Alternative testing modalities have recently been reported, particularly computed tomography (CT)–derived fractional flow reserve (FFR) computational fluid dynamics to calculate flow and CT-derived FFR using dynamic (phasic, in systole vs diastole) myocardial perfusion imaging. Hecht33 suggested that CT-derived FFR can be used for coronary evaluation in certain conditions, including chronic hemodynamic angina (focusing on gradually progressive CAD and effort-induced angina), acute-onset unstable angina with CAD plaque erosion or ulceration (unstable CAD angina at rest), and spasm at the MB site (although CT-derived FFR cannot detect the onset of spontaneous spastic angina), with insufficient initial results.

Although reviewing a continuous series of 104 patients with variable clinical presentations and angiographic evidence of MB, Zhou et al34 analyzed the use of CT-derived FFR to correlate CTA-based MB “severity sub-classification” (depth and length, systolic angiographic stenosis of 30%-90%) with clinical outcomes. The authors concluded that 46% of patients had an FFR less than 0.80. The study was nevertheless inadequate to assess MB severity, and long-term major adverse cardiac events were not assessed. More in-depth evaluations are required.

Yu et al35 recently reported the use of dynamic CT-derived FFR myocardial perfusion imaging in 498 patients with MB and multiple potential confounding factors such as hypertrophic cardiomyopathy, sudden cardiac death at rest, and unstable angina. They calculated absolute myocardial blood flow (assuming that 100 mL/100 g of myocardium is normal and that an FFR <0.80 would be proof of resting ischemia) and proposed that systolic imaging may be the most sensitive and specific method for identifying ischemia. They concluded that more studies are required to achieve clarity.

Treatment Alternatives

By itself, MB is not an intrinsic mechanism of clinically severe stenosis and prognosis, especially not one that is generally capable of causing chest pain or ischemia at rest, MI, or death. Medical therapy to prevent atherosclerotic progression is the only useful prophylactic treatment for preventing CAD; b-blockers have no demonstrated value. Percutaneous coronary intervention,12,13,3640 unroofing, or bypass grafting is not generally required in the absence of severe CAD.14,41 If calcium channel blockers and nitrates are insufficient palliation for angina pain in patients without CAD stenosis, stent angioplasty could be useful, despite the likelihood of less-than-ideal results (including greater risk for restenosis from stent crushing under repetitive systolic compression).

A question remains: In the presence of isolated MB, are stent angioplasty, bypass coronary surgery, and coronary unroofing potentially more advantageous than medical treatment? Avoiding MI and death is not the primary objective in treating MB, but palliating angina could be. Medical treatment for MB with spastic angina usually involves vasodilators such as calcium channel blockers and long-term or short-term nitrates; antilipid medication and angiotensin-converting enzyme inhibitors are not generally helpful for preventing coronary arterial spastic pathology, though they can be quite useful when hypertension or hyperlipidemia is out of control.
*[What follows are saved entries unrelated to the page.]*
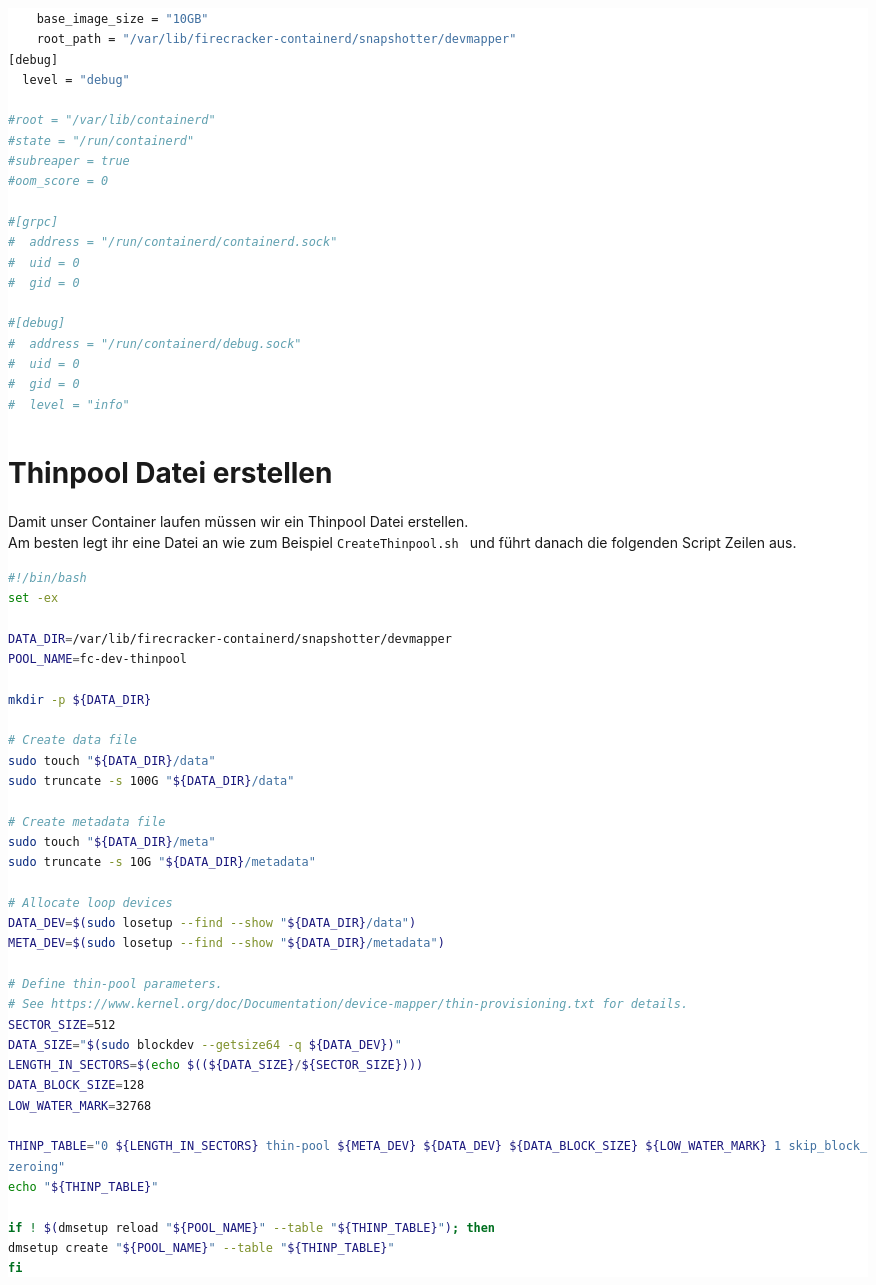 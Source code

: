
 ```bash
    base_image_size = "10GB"
    root_path = "/var/lib/firecracker-containerd/snapshotter/devmapper"
[debug]
  level = "debug"

#root = "/var/lib/containerd"
#state = "/run/containerd"
#subreaper = true
#oom_score = 0

#[grpc]
#  address = "/run/containerd/containerd.sock"
#  uid = 0
#  gid = 0

#[debug]
#  address = "/run/containerd/debug.sock"
#  uid = 0
#  gid = 0
#  level = "info"
```

# Thinpool Datei erstellen <br>
Damit unser Container laufen müssen wir ein Thinpool Datei erstellen. <br>
Am besten legt ihr eine Datei an wie zum Beispiel ```CreateThinpool.sh ``` und führt danach die folgenden Script Zeilen aus.
```bash
#!/bin/bash
set -ex

DATA_DIR=/var/lib/firecracker-containerd/snapshotter/devmapper
POOL_NAME=fc-dev-thinpool

mkdir -p ${DATA_DIR}

# Create data file
sudo touch "${DATA_DIR}/data"
sudo truncate -s 100G "${DATA_DIR}/data"

# Create metadata file
sudo touch "${DATA_DIR}/meta"
sudo truncate -s 10G "${DATA_DIR}/metadata"

# Allocate loop devices
DATA_DEV=$(sudo losetup --find --show "${DATA_DIR}/data")
META_DEV=$(sudo losetup --find --show "${DATA_DIR}/metadata")

# Define thin-pool parameters.
# See https://www.kernel.org/doc/Documentation/device-mapper/thin-provisioning.txt for details.
SECTOR_SIZE=512
DATA_SIZE="$(sudo blockdev --getsize64 -q ${DATA_DEV})"
LENGTH_IN_SECTORS=$(echo $((${DATA_SIZE}/${SECTOR_SIZE})))
DATA_BLOCK_SIZE=128
LOW_WATER_MARK=32768

THINP_TABLE="0 ${LENGTH_IN_SECTORS} thin-pool ${META_DEV} ${DATA_DEV} ${DATA_BLOCK_SIZE} ${LOW_WATER_MARK} 1 skip_block_zeroing"
echo "${THINP_TABLE}"

if ! $(dmsetup reload "${POOL_NAME}" --table "${THINP_TABLE}"); then
dmsetup create "${POOL_NAME}" --table "${THINP_TABLE}"
fi
```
The existence of an enormous population with MB should discourage a scattershot “vaccination approach” (ie, widespread intervention). In studies following patients with MB for many years, cardiologists have noticed a consistent trend that includes periods of active spastic manifestation alternating with an asymptomatic state. Most carriers of these congenital defects start reporting symptoms at middle or advanced age, and they do not die of cardiac causes when associated cardiac diseases are absent. A conservative approach is generally the first and most effective choice in similar cases.